Codebase Layout And Notes

Plugins

DFFML is plugin based. This means that the source code for the main package dffml, is separate from the source code for many of the things you might want to use in conjunction with it. For example, if you wanted to use the machine learning models based on scikit, you’d install dffml-model-scikit. If you wanted to use machine learning models based on TensorFlow, you’d install dffml-model-tensorflow. The source code for all Official plugins is within the same Git repo (https://github.com/intel/dffml).

A Official plugin is any plugin maintained within the main Git repo.

This means users only have to install what they need. TensorFlow is several hundred megabytes, not everyone wants that, or needs that to get machine learning models that perform accurately on their problem.

All plugins have their base class that they derive from in the main package, which is located in the dffml directory at the root of the git repo.

The plugin packages are located within their respective directories at the root of the git repo. For example, source base classes are in dffml/source/ and source plugin packages are in source/.

Adding A New Plugin

To add a new Official plugin to DFFML. You need to first create the plugin in the appropriate directory. Then add it to the lists of core plugins.

Warning

The release process is automated. You should NOT upload the package to PyPi! Someone from Intel has to be the one to do that for Official plugins.

For Official plugins, the name given to create should be in the form of dffml-{PLUGIN_TYPE}-{NAME}.

$ cd model/
$ dffml service dev create model dffml-model-someframework
$ mv dffml-model-someframework someframework

Now that we’ve created the plugin, we need to add it to a few lists

  • Add the plugin to CORE_PLUGINS list in dffml/plugins.py

  • Update .github/workflows/testing.yml

    • Add the path to the plugin to the jobs.test.strategy.matrix.plugin list.

    • Open an issue to have the PYPI_{PLUGIN_TYPE}_{NAME} token added under jobs.steps[-1].run.

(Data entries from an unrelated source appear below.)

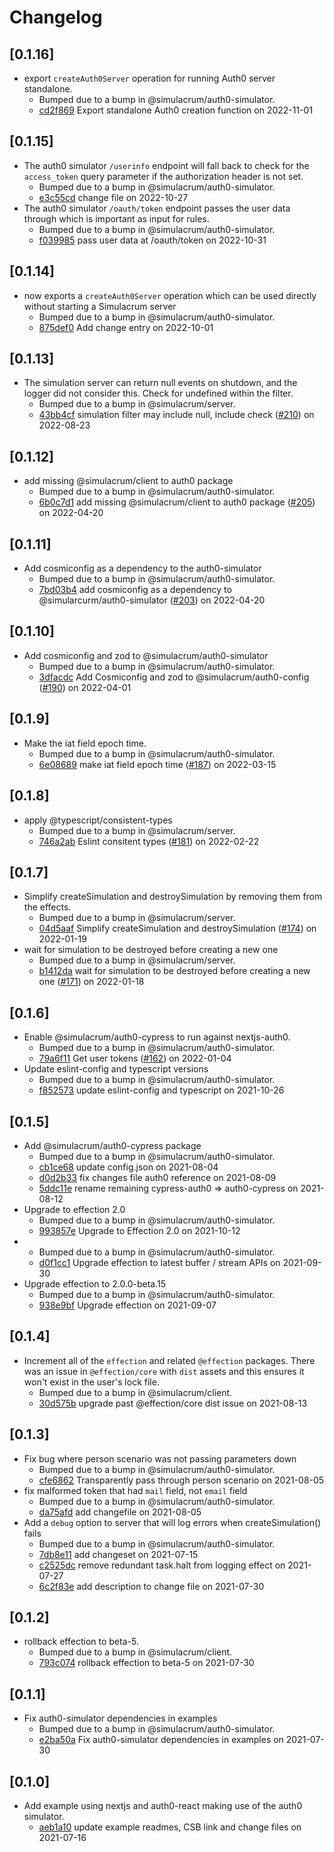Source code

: # Changelog

## \[0.1.16]

- export `createAuth0Server` operation for running Auth0 server standalone.
  - Bumped due to a bump in @simulacrum/auth0-simulator.
  - [cd2f869](https://github.com/thefrontside/simulacrum/commit/cd2f8695ef8f4d4088a7fd37a8383fb7cc0d8c49) Export standalone Auth0 creation function on 2022-11-01

## \[0.1.15]

- The auth0 simulator `/userinfo` endpoint will fall back to check for the `access_token` query parameter if the authorization header is not set.
  - Bumped due to a bump in @simulacrum/auth0-simulator.
  - [e3c55cd](https://github.com/thefrontside/simulacrum/commit/e3c55cdb3b0087a7e1be95d4c68674074956dfa2) change file on 2022-10-27
- The auth0 simulator `/oauth/token` endpoint passes the user data through which is important as input for rules.
  - Bumped due to a bump in @simulacrum/auth0-simulator.
  - [f039985](https://github.com/thefrontside/simulacrum/commit/f039985b8768aa0c447b9304f2a624170f5e5782) pass user data at /oauth/token on 2022-10-31

## \[0.1.14]

- now exports a `createAuth0Server` operation which can be used directly without
  starting a Simulacrum server
  - Bumped due to a bump in @simulacrum/auth0-simulator.
  - [875def0](https://github.com/thefrontside/simulacrum/commit/875def0277a9c6d6d1f5ea05d8dbffcfcc65d1a2) Add change entry on 2022-10-01

## \[0.1.13]

- The simulation server can return null events on shutdown, and the logger did not consider this. Check for undefined within the filter.
  - Bumped due to a bump in @simulacrum/server.
  - [43bb4cf](https://github.com/thefrontside/simulacrum/commit/43bb4cfde8884595496ecdd27f6c94ceff95765d) simulation filter may include null, include check ([#210](https://github.com/thefrontside/simulacrum/pull/210)) on 2022-08-23

## \[0.1.12]

- add missing @simulacrum/client to auth0 package
  - Bumped due to a bump in @simulacrum/auth0-simulator.
  - [6b0c7d1](https://github.com/thefrontside/simulacrum/commit/6b0c7d1cdca0f19455b5e9017216520bcae06ff2) add missing @simulacrum/client to auth0 package ([#205](https://github.com/thefrontside/simulacrum/pull/205)) on 2022-04-20

## \[0.1.11]

- Add cosmiconfig as a dependency to the auth0-simulator
  - Bumped due to a bump in @simulacrum/auth0-simulator.
  - [7bd03b4](https://github.com/thefrontside/simulacrum/commit/7bd03b4313bd34a498c06bf8823f9e1559df4d38) add cosmiconfig as a dependency to @simularcurm/auth0-simulator ([#203](https://github.com/thefrontside/simulacrum/pull/203)) on 2022-04-20

## \[0.1.10]

- Add cosmiconfig and zod to @simulacrum/auth0-simulator
  - Bumped due to a bump in @simulacrum/auth0-simulator.
  - [3dfacdc](https://github.com/thefrontside/simulacrum/commit/3dfacdcf84ca55a7f965dd297675245efb794f69) Add Cosmiconfig and zod to @simulacrum/auth0-config ([#190](https://github.com/thefrontside/simulacrum/pull/190)) on 2022-04-01

## \[0.1.9]

- Make the iat field epoch time.
  - Bumped due to a bump in @simulacrum/auth0-simulator.
  - [6e08689](https://github.com/thefrontside/simulacrum/commit/6e086899eaf085d1e12e2c8edfea56139d8b705b) make iat field epoch time ([#187](https://github.com/thefrontside/simulacrum/pull/187)) on 2022-03-15

## \[0.1.8]

- apply @typescript/consistent-types
  - Bumped due to a bump in @simulacrum/server.
  - [746a2ab](https://github.com/thefrontside/simulacrum/commit/746a2ab46333ff836808dd4d1bf8e98f2a20afae) Eslint consitent types ([#181](https://github.com/thefrontside/simulacrum/pull/181)) on 2022-02-22

## \[0.1.7]

- Simplify createSimulation and destroySimulation by removing them from the effects.
  - Bumped due to a bump in @simulacrum/server.
  - [04d5aaf](https://github.com/thefrontside/simulacrum/commit/04d5aaf0077d744badd8739936aad328156d64e2) Simplify createSimulation and destroySimulation ([#174](https://github.com/thefrontside/simulacrum/pull/174)) on 2022-01-19
- wait for simulation to be destroyed before creating a new one
  - Bumped due to a bump in @simulacrum/server.
  - [b1412da](https://github.com/thefrontside/simulacrum/commit/b1412daa2d7846ec4c8eefeea2dfbf94e19b7261) wait for simulation to be destroyed before creating a new one ([#171](https://github.com/thefrontside/simulacrum/pull/171)) on 2022-01-18

## \[0.1.6]

- Enable @simulacrum/auth0-cypress to run against nextjs-auth0.
  - Bumped due to a bump in @simulacrum/auth0-simulator.
  - [79a6f11](https://github.com/thefrontside/simulacrum/commit/79a6f11e6a5d516314182d5466f0d9657465c92e) Get user tokens ([#162](https://github.com/thefrontside/simulacrum/pull/162)) on 2022-01-04
- Update eslint-config and typescript versions
  - Bumped due to a bump in @simulacrum/auth0-simulator.
  - [f852573](https://github.com/thefrontside/simulacrum/commit/f852573daefaf3da2675b1233c3c2db38a2b43ba) update eslint-config and typescript on 2021-10-26

## \[0.1.5]

- Add @simulacrum/auth0-cypress package
  - Bumped due to a bump in @simulacrum/auth0-simulator.
  - [cb1ce68](https://github.com/thefrontside/simulacrum/commit/cb1ce68e6892532e1a4da82f736baaefe5ea2c09) update config.json on 2021-08-04
  - [d0d2b33](https://github.com/thefrontside/simulacrum/commit/d0d2b33be40aaec3c2496a2439f9b3539df3b081) fix changes file auth0 reference on 2021-08-09
  - [5ddc11e](https://github.com/thefrontside/simulacrum/commit/5ddc11e8a533241b4db3883595e0b2badcd05a9c) rename remaining cypress-auth0 => auth0-cypress on 2021-08-12
- Upgrade to effection 2.0
  - Bumped due to a bump in @simulacrum/auth0-simulator.
  - [993857e](https://github.com/thefrontside/simulacrum/commit/993857e98b2d74a2cfbca255c5b82573f2db7a80) Upgrade to Effection 2.0 on 2021-10-12
- - Bumped due to a bump in @simulacrum/auth0-simulator.
  - [d0f1cc1](https://github.com/thefrontside/simulacrum/commit/d0f1cc192fd1266bbb1eef2e644f8042546e060b) Upgrade effection to latest buffer / stream APIs on 2021-09-30
- Upgrade effection to 2.0.0-beta.15
  - Bumped due to a bump in @simulacrum/auth0-simulator.
  - [938e9bf](https://github.com/thefrontside/simulacrum/commit/938e9bfcabfcdc5806ecba01a909432b3de29971) Upgrade effection on 2021-09-07

## \[0.1.4]

- Increment all of the `effection` and related `@effection` packages. There was an issue in `@effection/core` with `dist` assets and this ensures it won't exist in the user's lock file.
  - Bumped due to a bump in @simulacrum/client.
  - [30d575b](https://github.com/thefrontside/simulacrum/commit/30d575bc652a5329d67568b013f657691d1d86b6) upgrade past @effection/core dist issue on 2021-08-13

## \[0.1.3]

- Fix bug where person scenario was not passing parameters down
  - Bumped due to a bump in @simulacrum/auth0-simulator.
  - [cfe6862](https://github.com/thefrontside/simulacrum/commit/cfe68622e3609336e0cde6ea40c3d144710c3734) Transparently pass through person scenario on 2021-08-05
- fix malformed token that had `mail` field, not `email` field
  - Bumped due to a bump in @simulacrum/auth0-simulator.
  - [da75afd](https://github.com/thefrontside/simulacrum/commit/da75afdd0b5c47901e05ae7df5a4f968d0d2d613) add changefile on 2021-08-05
- Add a `debug` option to server that will log errors when
  createSimulation() fails
  - Bumped due to a bump in @simulacrum/auth0-simulator.
  - [7db8e11](https://github.com/thefrontside/simulacrum/commit/7db8e110f5d262f37d7dbf670d10a98cfe29f066) add changeset on 2021-07-15
  - [c2525dc](https://github.com/thefrontside/simulacrum/commit/c2525dcab303cc37a638c7cefe180ef9926ab9ee) remove redundant task.halt from logging effect on 2021-07-27
  - [6c2f83e](https://github.com/thefrontside/simulacrum/commit/6c2f83e5b183906a0a45ec6f3b8c8b06369dbfdb) add description to change file on 2021-07-30

## \[0.1.2]

- rollback effection to beta-5.
  - Bumped due to a bump in @simulacrum/client.
  - [793c074](https://github.com/thefrontside/simulacrum/commit/793c074c73d4958a9db5231b7ffdd54b5f103d4a) rollback effection to beta-5 on 2021-07-30

## \[0.1.1]

- Fix auth0-simulator dependencies in examples
  - Bumped due to a bump in @simulacrum/auth0-simulator.
  - [e2ba50a](https://github.com/thefrontside/simulacrum/commit/e2ba50ae8371dea129d5e981d91da93c07fd5e5c) Fix auth0-simulator dependencies in examples on 2021-07-30

## \[0.1.0]

- Add example using nextjs and auth0-react making use of the auth0 simulator.
  - [aeb1a10](https://github.com/thefrontside/simulacrum/commit/aeb1a10493b933d1e537cfdf859ae0b28a831f42) update example readmes, CSB link and change files on 2021-07-16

      • Sample issue format: pypi: Add token for dffml-{PLUGIN_TYPE}-{NAME} to testing.yml

Double Context Entry Pattern

All classes in DFFML follow a double asynchronous context entry pattern. This is ideal for usages such as creating a connection pool, then using a connection. Be that with a database, client HTTP sessions, etc.

import asyncio
from dffml.record import Record
from dffml.source.csv import CSVSource, CSVSourceConfig

async def main():
    # One
    async with CSVSource(
        CSVSourceConfig(
            filename="test.csv",
            allowempty=True,
            readwrite=True,
        )
    ) as source:
        # Two
        async with source() as sctx:
            # Punch
            await sctx.update(Record("0", data={
                "features": {
                    "first_column": 42,
                    "second_column": 1776,
                }
            }))

asyncio.run(main())

Config

Much of the DFFML codebase is dedicated to transforming configuration structures between their incoming form to a dict which can be used to determine what plugin needs to be loaded, and what the arguments for the configuration class of that plugin are.

For example:

model:
  plugin: tfdnnc
  config:
    epochs: 400
    steps: 4000
    classifications:
    - '0'
    - '1'
    predict:
      dtype: int
      length: 1
      name: maintained
    features:
    - dtype: int
      length: 10
      name: authors
    - dtype: int
      length: 10
      name: commits
    - dtype: int
      length: 10
      name: work

Here, plugin is the ...Arg class which signifies the plugin to load. config is the ...Config class as a dict for that plugin.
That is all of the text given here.